Intervenendo in commissione Fini ha enfatizzato il fatto che sia noi che il centrodestra assumiamo per la politica estera e di difesa i valori dell’atlantismo, dell’europeismo e del multilateralismo. E io glie ne ho dato atto con soddisfazione. Se penso ai tempi nei quali il paese era diviso in modo radicale e irrimediabile tra fautori e avversari della Nato, europeisti euroscettici e avversari dell’Europa, per non parlare dei giudizi sull’Onu, è una conquista di non poco conto. Ma come non riconoscere che pur sulla base di questo denominatore comune, il centrodestra è stato guidato da un ordine di priorità che vedeva l’Atlantismo, spesso ridotto al solo rapporto bilaterale con l’amministrazione Usa di turno, il motore di tutto con al seguito l’Europeismo e solo in fondo quando ce ne fossero state le condizioni il Multilateralismo. Mentre per noi si potrebbe dire che la seguenza e quella opposta, e l’Atlantismo ha un senso solo se è pensato come un patto paritario tra l’America e l’Europa unita.
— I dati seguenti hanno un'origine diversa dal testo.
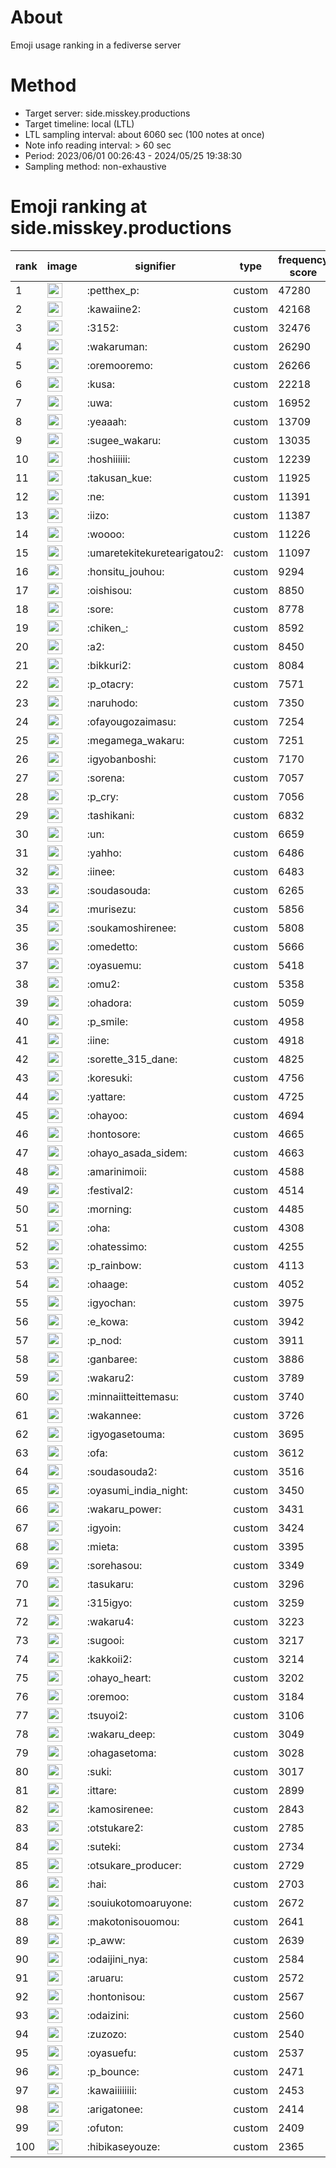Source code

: # About
Emoji usage ranking in a fediverse server

# Method
- Target server: side.misskey.productions
- Target timeline: local (LTL)
- LTL sampling interval: about 6060 sec (100 notes at once)
- Note info reading interval: > 60 sec
- Period: 2023/06/01 00:26:43 - 2024/05/25 19:38:30 
- Sampling method: non-exhaustive

# Emoji ranking at side.misskey.productions

|rank|image|signifier|type|frequency score|
|----|----|----|----|----|
|1|<img height="24" src="https://side.misskey.productions/emoji/petthex_p.webp">|:petthex_p:|custom|47280|
|2|<img height="24" src="https://side.misskey.productions/emoji/kawaiine2.webp">|:kawaiine2:|custom|42168|
|3|<img height="24" src="https://side.misskey.productions/emoji/3152.webp">|:3152:|custom|32476|
|4|<img height="24" src="https://side.misskey.productions/emoji/wakaruman.webp">|:wakaruman:|custom|26290|
|5|<img height="24" src="https://side.misskey.productions/emoji/oremooremo.webp">|:oremooremo:|custom|26266|
|6|<img height="24" src="https://side.misskey.productions/emoji/kusa.webp">|:kusa:|custom|22218|
|7|<img height="24" src="https://side.misskey.productions/emoji/uwa.webp">|:uwa:|custom|16952|
|8|<img height="24" src="https://side.misskey.productions/emoji/yeaaah.webp">|:yeaaah:|custom|13709|
|9|<img height="24" src="https://side.misskey.productions/emoji/sugee_wakaru.webp">|:sugee_wakaru:|custom|13035|
|10|<img height="24" src="https://side.misskey.productions/emoji/hoshiiiiii.webp">|:hoshiiiiii:|custom|12239|
|11|<img height="24" src="https://side.misskey.productions/emoji/takusan_kue.webp">|:takusan_kue:|custom|11925|
|12|<img height="24" src="https://side.misskey.productions/emoji/ne.webp">|:ne:|custom|11391|
|13|<img height="24" src="https://side.misskey.productions/emoji/iizo.webp">|:iizo:|custom|11387|
|14|<img height="24" src="https://side.misskey.productions/emoji/woooo.webp">|:woooo:|custom|11226|
|15|<img height="24" src="https://side.misskey.productions/emoji/umaretekitekuretearigatou2.webp">|:umaretekitekuretearigatou2:|custom|11097|
|16|<img height="24" src="https://side.misskey.productions/emoji/honsitu_jouhou.webp">|:honsitu_jouhou:|custom|9294|
|17|<img height="24" src="https://side.misskey.productions/emoji/oishisou.webp">|:oishisou:|custom|8850|
|18|<img height="24" src="https://side.misskey.productions/emoji/sore.webp">|:sore:|custom|8778|
|19|<img height="24" src="https://side.misskey.productions/emoji/chiken_.webp">|:chiken_:|custom|8592|
|20|<img height="24" src="https://side.misskey.productions/emoji/a2.webp">|:a2:|custom|8450|
|21|<img height="24" src="https://side.misskey.productions/emoji/bikkuri2.webp">|:bikkuri2:|custom|8084|
|22|<img height="24" src="https://side.misskey.productions/emoji/p_otacry.webp">|:p_otacry:|custom|7571|
|23|<img height="24" src="https://side.misskey.productions/emoji/naruhodo.webp">|:naruhodo:|custom|7350|
|24|<img height="24" src="https://side.misskey.productions/emoji/ofayougozaimasu.webp">|:ofayougozaimasu:|custom|7254|
|25|<img height="24" src="https://side.misskey.productions/emoji/megamega_wakaru.webp">|:megamega_wakaru:|custom|7251|
|26|<img height="24" src="https://side.misskey.productions/emoji/igyobanboshi.webp">|:igyobanboshi:|custom|7170|
|27|<img height="24" src="https://side.misskey.productions/emoji/sorena.webp">|:sorena:|custom|7057|
|28|<img height="24" src="https://side.misskey.productions/emoji/p_cry.webp">|:p_cry:|custom|7056|
|29|<img height="24" src="https://side.misskey.productions/emoji/tashikani.webp">|:tashikani:|custom|6832|
|30|<img height="24" src="https://side.misskey.productions/emoji/un.webp">|:un:|custom|6659|
|31|<img height="24" src="https://side.misskey.productions/emoji/yahho.webp">|:yahho:|custom|6486|
|32|<img height="24" src="https://side.misskey.productions/emoji/iinee.webp">|:iinee:|custom|6483|
|33|<img height="24" src="https://side.misskey.productions/emoji/soudasouda.webp">|:soudasouda:|custom|6265|
|34|<img height="24" src="https://side.misskey.productions/emoji/murisezu.webp">|:murisezu:|custom|5856|
|35|<img height="24" src="https://side.misskey.productions/emoji/soukamoshirenee.webp">|:soukamoshirenee:|custom|5808|
|36|<img height="24" src="https://side.misskey.productions/emoji/omedetto.webp">|:omedetto:|custom|5666|
|37|<img height="24" src="https://side.misskey.productions/emoji/oyasuemu.webp">|:oyasuemu:|custom|5418|
|38|<img height="24" src="https://side.misskey.productions/emoji/omu2.webp">|:omu2:|custom|5358|
|39|<img height="24" src="https://side.misskey.productions/emoji/ohadora.webp">|:ohadora:|custom|5059|
|40|<img height="24" src="https://side.misskey.productions/emoji/p_smile.webp">|:p_smile:|custom|4958|
|41|<img height="24" src="https://side.misskey.productions/emoji/iine.webp">|:iine:|custom|4918|
|42|<img height="24" src="https://side.misskey.productions/emoji/sorette_315_dane.webp">|:sorette_315_dane:|custom|4825|
|43|<img height="24" src="https://side.misskey.productions/emoji/koresuki.webp">|:koresuki:|custom|4756|
|44|<img height="24" src="https://side.misskey.productions/emoji/yattare.webp">|:yattare:|custom|4725|
|45|<img height="24" src="https://side.misskey.productions/emoji/ohayoo.webp">|:ohayoo:|custom|4694|
|46|<img height="24" src="https://side.misskey.productions/emoji/hontosore.webp">|:hontosore:|custom|4665|
|47|<img height="24" src="https://side.misskey.productions/emoji/ohayo_asada_sidem.webp">|:ohayo_asada_sidem:|custom|4663|
|48|<img height="24" src="https://side.misskey.productions/emoji/amarinimoii.webp">|:amarinimoii:|custom|4588|
|49|<img height="24" src="https://side.misskey.productions/emoji/festival2.webp">|:festival2:|custom|4514|
|50|<img height="24" src="https://side.misskey.productions/emoji/morning.webp">|:morning:|custom|4485|
|51|<img height="24" src="https://side.misskey.productions/emoji/oha.webp">|:oha:|custom|4308|
|52|<img height="24" src="https://side.misskey.productions/emoji/ohatessimo.webp">|:ohatessimo:|custom|4255|
|53|<img height="24" src="https://side.misskey.productions/emoji/p_rainbow.webp">|:p_rainbow:|custom|4113|
|54|<img height="24" src="https://side.misskey.productions/emoji/ohaage.webp">|:ohaage:|custom|4052|
|55|<img height="24" src="https://side.misskey.productions/emoji/igyochan.webp">|:igyochan:|custom|3975|
|56|<img height="24" src="https://side.misskey.productions/emoji/e_kowa.webp">|:e_kowa:|custom|3942|
|57|<img height="24" src="https://side.misskey.productions/emoji/p_nod.webp">|:p_nod:|custom|3911|
|58|<img height="24" src="https://side.misskey.productions/emoji/ganbaree.webp">|:ganbaree:|custom|3886|
|59|<img height="24" src="https://side.misskey.productions/emoji/wakaru2.webp">|:wakaru2:|custom|3789|
|60|<img height="24" src="https://side.misskey.productions/emoji/minnaiitteittemasu.webp">|:minnaiitteittemasu:|custom|3740|
|61|<img height="24" src="https://side.misskey.productions/emoji/wakannee.webp">|:wakannee:|custom|3726|
|62|<img height="24" src="https://side.misskey.productions/emoji/igyogasetouma.webp">|:igyogasetouma:|custom|3695|
|63|<img height="24" src="https://side.misskey.productions/emoji/ofa.webp">|:ofa:|custom|3612|
|64|<img height="24" src="https://side.misskey.productions/emoji/soudasouda2.webp">|:soudasouda2:|custom|3516|
|65|<img height="24" src="https://side.misskey.productions/emoji/oyasumi_india_night.webp">|:oyasumi_india_night:|custom|3450|
|66|<img height="24" src="https://side.misskey.productions/emoji/wakaru_power.webp">|:wakaru_power:|custom|3431|
|67|<img height="24" src="https://side.misskey.productions/emoji/igyoin.webp">|:igyoin:|custom|3424|
|68|<img height="24" src="https://side.misskey.productions/emoji/mieta.webp">|:mieta:|custom|3395|
|69|<img height="24" src="https://side.misskey.productions/emoji/sorehasou.webp">|:sorehasou:|custom|3349|
|70|<img height="24" src="https://side.misskey.productions/emoji/tasukaru.webp">|:tasukaru:|custom|3296|
|71|<img height="24" src="https://side.misskey.productions/emoji/315igyo.webp">|:315igyo:|custom|3259|
|72|<img height="24" src="https://side.misskey.productions/emoji/wakaru4.webp">|:wakaru4:|custom|3223|
|73|<img height="24" src="https://side.misskey.productions/emoji/sugooi.webp">|:sugooi:|custom|3217|
|74|<img height="24" src="https://side.misskey.productions/emoji/kakkoii2.webp">|:kakkoii2:|custom|3214|
|75|<img height="24" src="https://side.misskey.productions/emoji/ohayo_heart.webp">|:ohayo_heart:|custom|3202|
|76|<img height="24" src="https://side.misskey.productions/emoji/oremoo.webp">|:oremoo:|custom|3184|
|77|<img height="24" src="https://side.misskey.productions/emoji/tsuyoi2.webp">|:tsuyoi2:|custom|3106|
|78|<img height="24" src="https://side.misskey.productions/emoji/wakaru_deep.webp">|:wakaru_deep:|custom|3049|
|79|<img height="24" src="https://side.misskey.productions/emoji/ohagasetoma.webp">|:ohagasetoma:|custom|3028|
|80|<img height="24" src="https://side.misskey.productions/emoji/suki.webp">|:suki:|custom|3017|
|81|<img height="24" src="https://side.misskey.productions/emoji/ittare.webp">|:ittare:|custom|2899|
|82|<img height="24" src="https://side.misskey.productions/emoji/kamosirenee.webp">|:kamosirenee:|custom|2843|
|83|<img height="24" src="https://side.misskey.productions/emoji/otstukare2.webp">|:otstukare2:|custom|2785|
|84|<img height="24" src="https://side.misskey.productions/emoji/suteki.webp">|:suteki:|custom|2734|
|85|<img height="24" src="https://side.misskey.productions/emoji/otsukare_producer.webp">|:otsukare_producer:|custom|2729|
|86|<img height="24" src="https://side.misskey.productions/emoji/hai.webp">|:hai:|custom|2703|
|87|<img height="24" src="https://side.misskey.productions/emoji/souiukotomoaruyone.webp">|:souiukotomoaruyone:|custom|2672|
|88|<img height="24" src="https://side.misskey.productions/emoji/makotonisouomou.webp">|:makotonisouomou:|custom|2641|
|89|<img height="24" src="https://side.misskey.productions/emoji/p_aww.webp">|:p_aww:|custom|2639|
|90|<img height="24" src="https://side.misskey.productions/emoji/odaijini_nya.webp">|:odaijini_nya:|custom|2584|
|91|<img height="24" src="https://side.misskey.productions/emoji/aruaru.webp">|:aruaru:|custom|2572|
|92|<img height="24" src="https://side.misskey.productions/emoji/hontonisou.webp">|:hontonisou:|custom|2567|
|93|<img height="24" src="https://side.misskey.productions/emoji/odaizini.webp">|:odaizini:|custom|2560|
|94|<img height="24" src="https://side.misskey.productions/emoji/zuzozo.webp">|:zuzozo:|custom|2540|
|95|<img height="24" src="https://side.misskey.productions/emoji/oyasuefu.webp">|:oyasuefu:|custom|2537|
|96|<img height="24" src="https://side.misskey.productions/emoji/p_bounce.webp">|:p_bounce:|custom|2471|
|97|<img height="24" src="https://side.misskey.productions/emoji/kawaiiiiiiii.webp">|:kawaiiiiiiii:|custom|2453|
|98|<img height="24" src="https://side.misskey.productions/emoji/arigatonee.webp">|:arigatonee:|custom|2414|
|99|<img height="24" src="https://side.misskey.productions/emoji/ofuton.webp">|:ofuton:|custom|2409|
|100|<img height="24" src="https://side.misskey.productions/emoji/hibikaseyouze.webp">|:hibikaseyouze:|custom|2365|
In Afghanistan, a Kabul ed Herat, siamo su mandato Onu e in ambito Nato. Come si spiega che in seno alla maggioranza, sia pure circoscritte a pochi elementi si scatenino sempre polemiche?
Guardi che su questi temi sono divise non solo le coalizioni come siamo noi, che sono per definizione pluralistiche, ma anche i partiti. Dia un occhio ai partiti americani o a quelli degli altri Paesi europei. Direi semmai che noi siamo meno divisi. Il problema è che a causa della ristrettezza dei rapporti di forza parlamentari al Senato in particolare anche un solo voto o opinione dissenziente conta e richiama l’attenzione.

Non le sembra che le polemiche politiche indeboliscano il morale di  quei ragazzi in divisa impegnati all’estero in zone pericolose?
Certamente. I nostri soldati sono in missione a nome e per conto della Repubblica. Quando sono all’estero hanno perciò il diritto di sentire alle loro spalle l’Italia unita. Quando tornano a casa hanno il diritto di trovare le loro famiglie, le loro comunità, gli amici del bar, uniti dall’apprezzamento per quello che fanno. Noi abbiamo il dovere di costruire questa unità, ripeto, su una linea chiara e che tenga nel tempo, e di rappresentarla all’esterno evitando di esasperare le eventuali legittime diversità di posizione.

Lei ha sempre auspicato e lavorato per un voto bipartisan per la missione in Libano. Dopo il voto di giovedi in commisione ha tirato un sospiro di sollievo?
Per la verità ho sempre confidato che avrebbe prevalso la ragionevolezza. Per favorire questo esito ho invitato tutti a stare al giudizio oggettivo sulla utilità della missione, senza pretendere di trasformarlo in un giudizio sul governo che ha la responsabilità della decisione e della conduzione. Per questo motivo ho evitato polemiche laterali e ho preferito talvolta mordermi la lingua.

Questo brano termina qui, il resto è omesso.